While the 1979 movie involved problems with nuclear power safety, the modern-day “China Syndrome” could refer to problems with China’s consumer credit system. Unlike countries with more capitalistic economies, the Chinese system is poorly developed, lacking an efficient and effective means for lenders to evaluate its citizens’ consumer data to assess credit risk and thus make loans. That shortcoming might be on the verge of changing for the world’s second largest economy.

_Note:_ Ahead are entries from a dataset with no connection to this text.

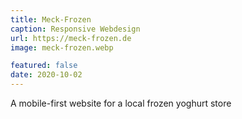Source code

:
 ```yaml
---
title: Meck-Frozen
caption: Responsive Webdesign
url: https://meck-frozen.de
image: meck-frozen.webp

featured: false
date: 2020-10-02
---
```


A mobile-first website for a local frozen yoghurt store
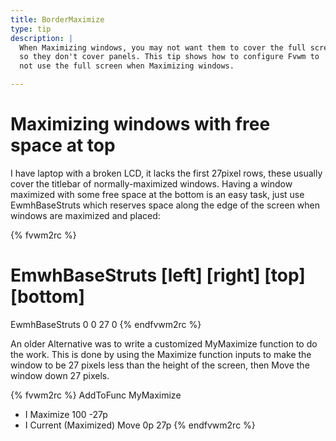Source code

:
```yaml
---
title: BorderMaximize
type: tip
description: |
  When Maximizing windows, you may not want them to cover the full screen,
  so they don't cover panels. This tip shows how to configure Fvwm to
  not use the full screen when Maximizing windows.

---
```

# Maximizing windows with free space at top

I have laptop with a broken LCD, it lacks the first 27pixel rows, these
usually cover the titlebar of normally-maximized windows. Having a window
maximized with some free space at the bottom is an easy task, just use
EwmhBaseStruts which reserves space along the edge of the screen when windows
are maximized and placed:

{% fvwm2rc %}
# EmwhBaseStruts [left] [right] [top] [bottom]
EwmhBaseStruts 0 0 27 0
{% endfvwm2rc %}

An older Alternative was to write a customized MyMaximize function
to do the work. This is done by using the Maximize function inputs
to make the window to be 27 pixels less than the height of
the screen, then Move the window down 27 pixels.

{% fvwm2rc %}
AddToFunc MyMaximize
+ I Maximize 100 -27p
+ I Current (Maximized) Move 0p 27p
{% endfvwm2rc %}


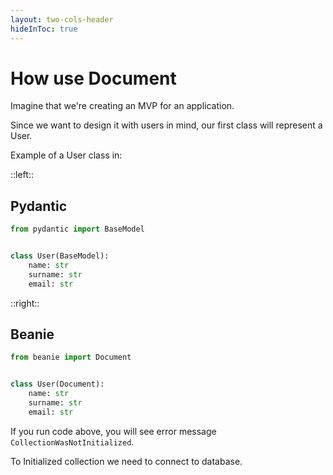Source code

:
 ```yaml
---
layout: two-cols-header
hideInToc: true
---
```


# How use Document

<v-clicks>

Imagine that we're creating an MVP for an application. <br>

Since we want to design it with users in mind, our first class will represent a User.

Example of a User class in:

</v-clicks>
::left::

<v-clicks>

##  Pydantic

```python 
from pydantic import BaseModel


class User(BaseModel):
    name: str
    surname: str
    email: str


```
</v-clicks>

::right::

<v-clicks>

## Beanie

```python
from beanie import Document


class User(Document):
    name: str
    surname: str
    email: str
```


If you run code above, you will see error message `CollectionWasNotInitialized`.

To Initialized collection we need to connect to database.

</v-clicks>

<!-- TO Connect to database we need to install MOngodb locally or use Docker or use Mongo Atlas -->
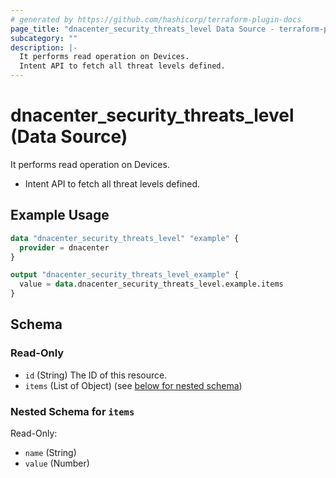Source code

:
 ```yaml
---
# generated by https://github.com/hashicorp/terraform-plugin-docs
page_title: "dnacenter_security_threats_level Data Source - terraform-provider-dnacenter"
subcategory: ""
description: |-
  It performs read operation on Devices.
  Intent API to fetch all threat levels defined.
---
```


# dnacenter_security_threats_level (Data Source)

It performs read operation on Devices.

- Intent API to fetch all threat levels defined.

## Example Usage

```terraform
data "dnacenter_security_threats_level" "example" {
  provider = dnacenter
}

output "dnacenter_security_threats_level_example" {
  value = data.dnacenter_security_threats_level.example.items
}
```

<!-- schema generated by tfplugindocs -->
## Schema

### Read-Only

- `id` (String) The ID of this resource.
- `items` (List of Object) (see [below for nested schema](#nestedatt--items))

<a id="nestedatt--items"></a>
### Nested Schema for `items`

Read-Only:

- `name` (String)
- `value` (Number)
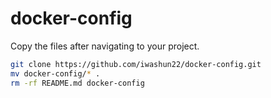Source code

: # docker-config

Copy the files after navigating to your project.

```sh
git clone https://github.com/iwashun22/docker-config.git
mv docker-config/* .
rm -rf README.md docker-config
```
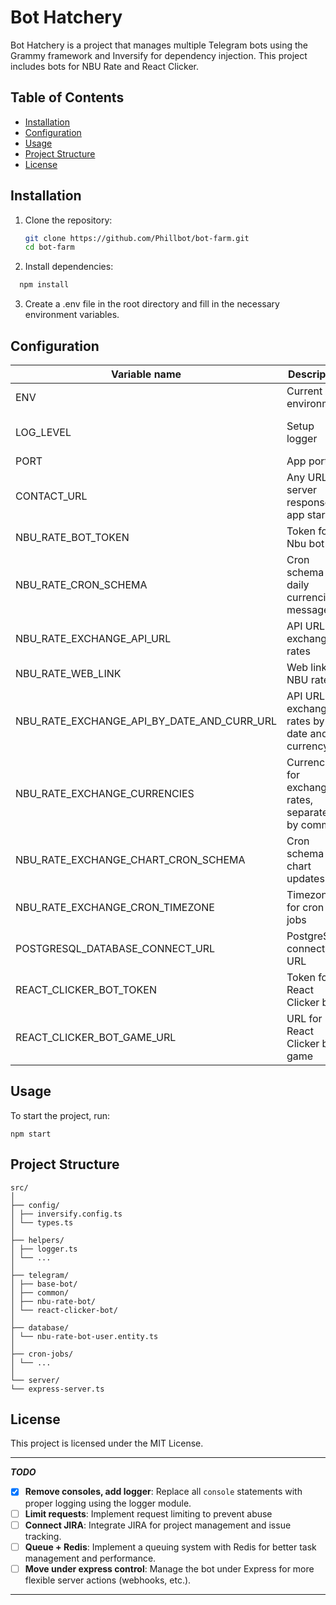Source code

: # Bot Hatchery

Bot Hatchery is a project that manages multiple Telegram bots using the Grammy framework and Inversify for dependency injection. This project includes bots for NBU Rate and React Clicker.

## Table of Contents

- [Installation](#installation)
- [Configuration](#configuration)
- [Usage](#usage)
- [Project Structure](#project-structure)
- [License](#license)

## Installation

1. Clone the repository:

   ```bash
   git clone https://github.com/Phillbot/bot-farm.git
   cd bot-farm
   ```

2. Install dependencies:

```bash
  npm install
```

3. Create a .env file in the root directory and fill in the necessary environment variables.

## Configuration

| Variable name                              | Description                                       | Type                      |
| ------------------------------------------ | ------------------------------------------------- | ------------------------- |
| ENV                                        | Current environment                               | development \| production |
| LOG_LEVEL                                  | Setup logger                                      | FULL \| COMPACT \| NONE   |
| PORT                                       | App port                                          | number                    |
| CONTACT_URL                                | Any URL for server response in app start          | string                    |
| NBU_RATE_BOT_TOKEN                         | Token for Nbu bot                                 | string                    |
| NBU_RATE_CRON_SCHEMA                       | Cron schema for daily currencies message          | \* \* \* \* \*            |
| NBU_RATE_EXCHANGE_API_URL                  | API URL for exchange rates                        | string                    |
| NBU_RATE_WEB_LINK                          | Web link for NBU rate                             | string                    |
| NBU_RATE_EXCHANGE_API_BY_DATE_AND_CURR_URL | API URL for exchange rates by date and currency   | string                    |
| NBU_RATE_EXCHANGE_CURRENCIES               | Currencies for exchange rates, separated by comma | string (split by ,)       |
| NBU_RATE_EXCHANGE_CHART_CRON_SCHEMA        | Cron schema for chart updates                     | \* \* \* \* \*            |
| NBU_RATE_EXCHANGE_CRON_TIMEZONE            | Timezone for cron jobs                            | string                    |
| POSTGRESQL_DATABASE_CONNECT_URL            | PostgreSQL connection URL                         | string                    |
| REACT_CLICKER_BOT_TOKEN                    | Token for React Clicker bot                       | string                    |
| REACT_CLICKER_BOT_GAME_URL                 | URL for React Clicker bot game                    | string                    |

## Usage

To start the project, run:

```
npm start
```

## Project Structure

```
src/
│
├── config/
│ ├── inversify.config.ts
│ └── types.ts
│
├── helpers/
│ ├── logger.ts
│ └── ...
│
├── telegram/
│ ├── base-bot/
│ ├── common/
│ ├── nbu-rate-bot/
│ └── react-clicker-bot/
│
├── database/
│ └── nbu-rate-bot-user.entity.ts
│
├── cron-jobs/
│ └── ...
│
└── server/
└── express-server.ts
```

## License

This project is licensed under the MIT License.

---

**_TODO_**

- [x] **Remove consoles, add logger**: Replace all `console` statements with proper logging using the logger module.
- [ ] **Limit requests**: Implement request limiting to prevent abuse
- [ ] **Connect JIRA**: Integrate JIRA for project management and issue tracking.
- [ ] **Queue + Redis**: Implement a queuing system with Redis for better task management and performance.
- [ ] **Move under express control**: Manage the bot under Express for more flexible server actions (webhooks, etc.).

---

ZestFinance, a supplier of underwriting tools to American payday lenders, is forming a joint venture with one of China’s largest online direct sales company, JD.com, to facilitate development of a Chinese consumer credit risk evaluation system. JD.com, which has a database of more than 100 million active customers, will be making a minority investment in ZestFinance to help fund the arrangement, to be called JD-ZestFinance Gaia. The goal is for lenders to be able to share data on Chinese consumers, who typically have little or no credit history. Those without good credit will be able to build good credit, and those who already have good credit will be able to get better loan terms. ZestFinance analyzes vast data mined from consumers’ online shopping habits rather than just the few variables usually considered by most consumer credit underwriters.
ZestFinance is a Los Angeles-based company founded six years ago by a former Google executive. JD.com is a competitor of Alibaba, which has also offered consumer microloans in China as has Tencent.